EXERCISE AIM: Print all the data, keeping every line exactly as it is.

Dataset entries
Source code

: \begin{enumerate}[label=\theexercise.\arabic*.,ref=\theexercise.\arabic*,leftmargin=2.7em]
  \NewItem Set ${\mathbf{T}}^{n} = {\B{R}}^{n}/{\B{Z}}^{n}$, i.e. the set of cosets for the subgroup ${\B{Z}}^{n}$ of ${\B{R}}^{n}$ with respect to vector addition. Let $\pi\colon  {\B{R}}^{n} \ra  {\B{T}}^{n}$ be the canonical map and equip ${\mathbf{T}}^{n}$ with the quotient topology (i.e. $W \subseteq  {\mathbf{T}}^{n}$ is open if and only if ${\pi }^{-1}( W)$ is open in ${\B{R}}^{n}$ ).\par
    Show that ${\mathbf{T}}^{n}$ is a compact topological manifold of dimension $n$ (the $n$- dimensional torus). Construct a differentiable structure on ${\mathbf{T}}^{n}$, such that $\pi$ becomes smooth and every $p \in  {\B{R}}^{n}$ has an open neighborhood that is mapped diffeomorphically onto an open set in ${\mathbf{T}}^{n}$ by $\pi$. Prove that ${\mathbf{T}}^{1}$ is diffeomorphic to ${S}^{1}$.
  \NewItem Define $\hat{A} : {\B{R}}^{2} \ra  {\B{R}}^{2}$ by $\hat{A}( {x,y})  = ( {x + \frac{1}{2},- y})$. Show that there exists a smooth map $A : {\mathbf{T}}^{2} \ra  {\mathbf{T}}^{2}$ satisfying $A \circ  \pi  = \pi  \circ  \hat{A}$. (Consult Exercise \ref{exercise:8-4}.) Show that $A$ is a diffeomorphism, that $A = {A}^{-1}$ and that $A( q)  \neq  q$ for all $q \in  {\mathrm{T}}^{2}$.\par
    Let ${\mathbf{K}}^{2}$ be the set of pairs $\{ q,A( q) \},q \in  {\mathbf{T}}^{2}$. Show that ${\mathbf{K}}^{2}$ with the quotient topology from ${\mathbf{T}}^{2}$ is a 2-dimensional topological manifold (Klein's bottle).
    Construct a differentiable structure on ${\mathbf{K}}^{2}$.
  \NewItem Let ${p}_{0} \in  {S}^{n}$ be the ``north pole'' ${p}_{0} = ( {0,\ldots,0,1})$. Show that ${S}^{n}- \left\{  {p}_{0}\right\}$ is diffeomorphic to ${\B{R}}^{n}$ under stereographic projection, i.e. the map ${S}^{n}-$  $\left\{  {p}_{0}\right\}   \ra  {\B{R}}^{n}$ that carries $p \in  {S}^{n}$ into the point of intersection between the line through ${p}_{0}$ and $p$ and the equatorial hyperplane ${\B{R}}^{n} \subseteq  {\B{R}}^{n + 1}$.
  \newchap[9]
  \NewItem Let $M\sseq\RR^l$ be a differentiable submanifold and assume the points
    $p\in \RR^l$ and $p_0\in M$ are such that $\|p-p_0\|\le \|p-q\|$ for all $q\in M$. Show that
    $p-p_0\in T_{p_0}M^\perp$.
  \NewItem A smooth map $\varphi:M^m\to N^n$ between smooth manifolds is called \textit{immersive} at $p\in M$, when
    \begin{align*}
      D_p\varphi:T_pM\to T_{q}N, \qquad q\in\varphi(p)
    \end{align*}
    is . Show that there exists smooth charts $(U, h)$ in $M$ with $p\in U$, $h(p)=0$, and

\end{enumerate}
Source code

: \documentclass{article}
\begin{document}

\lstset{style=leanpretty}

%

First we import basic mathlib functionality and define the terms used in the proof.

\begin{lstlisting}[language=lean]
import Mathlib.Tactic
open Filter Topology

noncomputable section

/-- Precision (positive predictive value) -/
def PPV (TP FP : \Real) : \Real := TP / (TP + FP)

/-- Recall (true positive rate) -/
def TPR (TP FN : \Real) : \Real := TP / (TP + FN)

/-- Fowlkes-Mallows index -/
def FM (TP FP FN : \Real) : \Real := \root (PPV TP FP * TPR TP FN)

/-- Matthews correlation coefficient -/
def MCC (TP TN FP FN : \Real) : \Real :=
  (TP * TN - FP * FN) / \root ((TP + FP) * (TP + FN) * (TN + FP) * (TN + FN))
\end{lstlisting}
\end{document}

ANSWER AREA:
Source code

: \begin{enumerate}[label=\theexercise.\arabic*.,ref=\theexercise.\arabic*,leftmargin=2.7em]
  \NewItem Set ${\mathbf{T}}^{n} = {\B{R}}^{n}/{\B{Z}}^{n}$, i.e. the set of cosets for the subgroup ${\B{Z}}^{n}$ of ${\B{R}}^{n}$ with respect to vector addition. Let $\pi\colon  {\B{R}}^{n} \ra  {\B{T}}^{n}$ be the canonical map and equip ${\mathbf{T}}^{n}$ with the quotient topology (i.e. $W \subseteq  {\mathbf{T}}^{n}$ is open if and only if ${\pi }^{-1}( W)$ is open in ${\B{R}}^{n}$ ).\par
    Show that ${\mathbf{T}}^{n}$ is a compact topological manifold of dimension $n$ (the $n$- dimensional torus). Construct a differentiable structure on ${\mathbf{T}}^{n}$, such that $\pi$ becomes smooth and every $p \in  {\B{R}}^{n}$ has an open neighborhood that is mapped diffeomorphically onto an open set in ${\mathbf{T}}^{n}$ by $\pi$. Prove that ${\mathbf{T}}^{1}$ is diffeomorphic to ${S}^{1}$.
  \NewItem Define $\hat{A} : {\B{R}}^{2} \ra  {\B{R}}^{2}$ by $\hat{A}( {x,y})  = ( {x + \frac{1}{2},- y})$. Show that there exists a smooth map $A : {\mathbf{T}}^{2} \ra  {\mathbf{T}}^{2}$ satisfying $A \circ  \pi  = \pi  \circ  \hat{A}$. (Consult Exercise \ref{exercise:8-4}.) Show that $A$ is a diffeomorphism, that $A = {A}^{-1}$ and that $A( q)  \neq  q$ for all $q \in  {\mathrm{T}}^{2}$.\par
    Let ${\mathbf{K}}^{2}$ be the set of pairs $\{ q,A( q) \},q \in  {\mathbf{T}}^{2}$. Show that ${\mathbf{K}}^{2}$ with the quotient topology from ${\mathbf{T}}^{2}$ is a 2-dimensional topological manifold (Klein's bottle).
    Construct a differentiable structure on ${\mathbf{K}}^{2}$.
  \NewItem Let ${p}_{0} \in  {S}^{n}$ be the ``north pole'' ${p}_{0} = ( {0,\ldots,0,1})$. Show that ${S}^{n}- \left\{  {p}_{0}\right\}$ is diffeomorphic to ${\B{R}}^{n}$ under stereographic projection, i.e. the map ${S}^{n}-$  $\left\{  {p}_{0}\right\}   \ra  {\B{R}}^{n}$ that carries $p \in  {S}^{n}$ into the point of intersection between the line through ${p}_{0}$ and $p$ and the equatorial hyperplane ${\B{R}}^{n} \subseteq  {\B{R}}^{n + 1}$.
  \newchap[9]
  \NewItem Let $M\sseq\RR^l$ be a differentiable submanifold and assume the points
    $p\in \RR^l$ and $p_0\in M$ are such that $\|p-p_0\|\le \|p-q\|$ for all $q\in M$. Show that
    $p-p_0\in T_{p_0}M^\perp$.
  \NewItem A smooth map $\varphi:M^m\to N^n$ between smooth manifolds is called \textit{immersive} at $p\in M$, when
    \begin{align*}
      D_p\varphi:T_pM\to T_{q}N, \qquad q\in\varphi(p)
    \end{align*}
    is . Show that there exists smooth charts $(U, h)$ in $M$ with $p\in U$, $h(p)=0$, and

\end{enumerate}
Source code

: \documentclass{article}
\begin{document}

\lstset{style=leanpretty}

%

First we import basic mathlib functionality and define the terms used in the proof.

\begin{lstlisting}[language=lean]
import Mathlib.Tactic
open Filter Topology

noncomputable section

/-- Precision (positive predictive value) -/
def PPV (TP FP : \Real) : \Real := TP / (TP + FP)

/-- Recall (true positive rate) -/
def TPR (TP FN : \Real) : \Real := TP / (TP + FN)

/-- Fowlkes-Mallows index -/
def FM (TP FP FN : \Real) : \Real := \root (PPV TP FP * TPR TP FN)

/-- Matthews correlation coefficient -/
def MCC (TP TN FP FN : \Real) : \Real :=
  (TP * TN - FP * FN) / \root ((TP + FP) * (TP + FN) * (TN + FP) * (TN + FN))
\end{lstlisting}
\end{document}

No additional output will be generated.